So what’s the problem? Let’s start with the concept. If you’re going to base a spoof film on something, you really need to ensure that something isn’t generally outstanding to begin with. Not that you couldn’t spoof indie films easily enough, but all the films mentioned above are, at the very least, considered successes, some commercially, some critically, which makes the task of making fun of them really hard to pull off. In essence, to ridicule Run Lola Run, your film has to be better than that film, much like Scary Movie was better than Friday the 13th Part XXIV, or how Airplane was streets ahead of the Airport disaster flicks. It’s like this: if you’re standing in a room full of really cool, successful, intelligent, well-liked people, and you decide to say really loudly, “Oooh, I’m such a cool guy! Look at me, I’m so coooool,” chances are you’re going to get booed out of the room. When you make fun of the cool kids with jokes that are anything less than total burns, you don’t come off as smarter than the object of you ridicule – in fact, you come off as a bit of a schmuck.

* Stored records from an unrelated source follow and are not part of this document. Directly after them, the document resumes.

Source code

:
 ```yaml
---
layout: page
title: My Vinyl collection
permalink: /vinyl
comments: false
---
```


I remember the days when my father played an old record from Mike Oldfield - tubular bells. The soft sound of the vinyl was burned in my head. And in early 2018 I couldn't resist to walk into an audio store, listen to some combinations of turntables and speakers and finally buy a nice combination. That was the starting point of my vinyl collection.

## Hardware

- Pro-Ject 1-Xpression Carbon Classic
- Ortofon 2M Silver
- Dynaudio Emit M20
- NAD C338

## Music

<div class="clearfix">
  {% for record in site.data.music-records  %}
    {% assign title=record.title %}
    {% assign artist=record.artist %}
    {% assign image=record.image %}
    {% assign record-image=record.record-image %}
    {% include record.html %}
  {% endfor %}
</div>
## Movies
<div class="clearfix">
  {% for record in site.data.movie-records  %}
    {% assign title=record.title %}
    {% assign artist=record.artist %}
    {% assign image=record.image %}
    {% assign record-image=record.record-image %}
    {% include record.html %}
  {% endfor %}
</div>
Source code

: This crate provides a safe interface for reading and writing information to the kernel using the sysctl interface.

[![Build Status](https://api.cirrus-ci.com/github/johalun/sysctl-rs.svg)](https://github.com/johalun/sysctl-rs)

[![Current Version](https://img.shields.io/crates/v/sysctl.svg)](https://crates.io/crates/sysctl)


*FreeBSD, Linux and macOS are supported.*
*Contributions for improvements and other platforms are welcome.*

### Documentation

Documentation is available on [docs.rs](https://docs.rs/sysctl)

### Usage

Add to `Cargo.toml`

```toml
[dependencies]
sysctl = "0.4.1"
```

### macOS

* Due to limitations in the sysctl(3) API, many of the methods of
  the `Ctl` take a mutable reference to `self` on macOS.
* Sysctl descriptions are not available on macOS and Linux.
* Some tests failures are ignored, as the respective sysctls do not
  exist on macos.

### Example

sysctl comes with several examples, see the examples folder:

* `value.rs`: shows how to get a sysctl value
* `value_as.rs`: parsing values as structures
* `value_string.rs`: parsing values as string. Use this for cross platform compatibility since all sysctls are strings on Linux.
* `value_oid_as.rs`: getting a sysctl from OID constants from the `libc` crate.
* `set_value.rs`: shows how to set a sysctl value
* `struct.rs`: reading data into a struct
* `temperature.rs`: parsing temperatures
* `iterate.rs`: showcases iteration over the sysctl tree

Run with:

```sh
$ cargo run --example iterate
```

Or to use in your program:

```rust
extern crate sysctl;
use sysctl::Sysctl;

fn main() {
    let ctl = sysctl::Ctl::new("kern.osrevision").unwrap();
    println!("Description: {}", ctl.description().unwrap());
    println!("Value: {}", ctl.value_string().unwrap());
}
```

If the makers of MBFIM had chosen only awful indie films to ridicule, they might have found it easier to keep the comedy standard high. Alternately, if they decided to go way over the top and jam as many pop culture references in as possible, as a true test of the indie film fan’s knowledge, they might have carried things off on pure geek homage value. But the film as it stands is stranded in a dire middle ground, where the target audience loves the films being ridiculed too much to go along with things, and the wider audience simply won’t get what films are actually being referenced. In fact, some of the references in the film even I didn’t get – a Dancer in the Dark scene went straight over my head until a fellow critic informed me that it wasn’ta scene from Cabaret. Anyone who missed Memento or Amelie won’t get a good 1/3 of the jokes in the film at all, and if you can’t identify Jason Mewes’ voice without seeing his face, you won’t understand why some in the crowd are laughing as the very sound of it as it emerges from a telephone answering machine. Other references I got without any problem, but only because they were just too darn easy. Having Lola run down the highway is obvious, but telegraphing her impending connection with a car for a good twenty seconds before it happens is the very antithesis of comedy timing. An earlier scene where the Mariachi steps backwards onto the highway… and back… and back… and back… and then is hit by another car, falls victim to the same lack of comedic editing ability. A joke where Clint Howard identifies himself as The Mechanic (of Pulp Fiction fame), and then proceeds to realign the suspension of a car, wasn’t a bad gag. Or at least it wouldn’t have been if it wasn’t explained to the audience. And then explained further. Until such a time as the audience had stopped laughing while the gag is still going.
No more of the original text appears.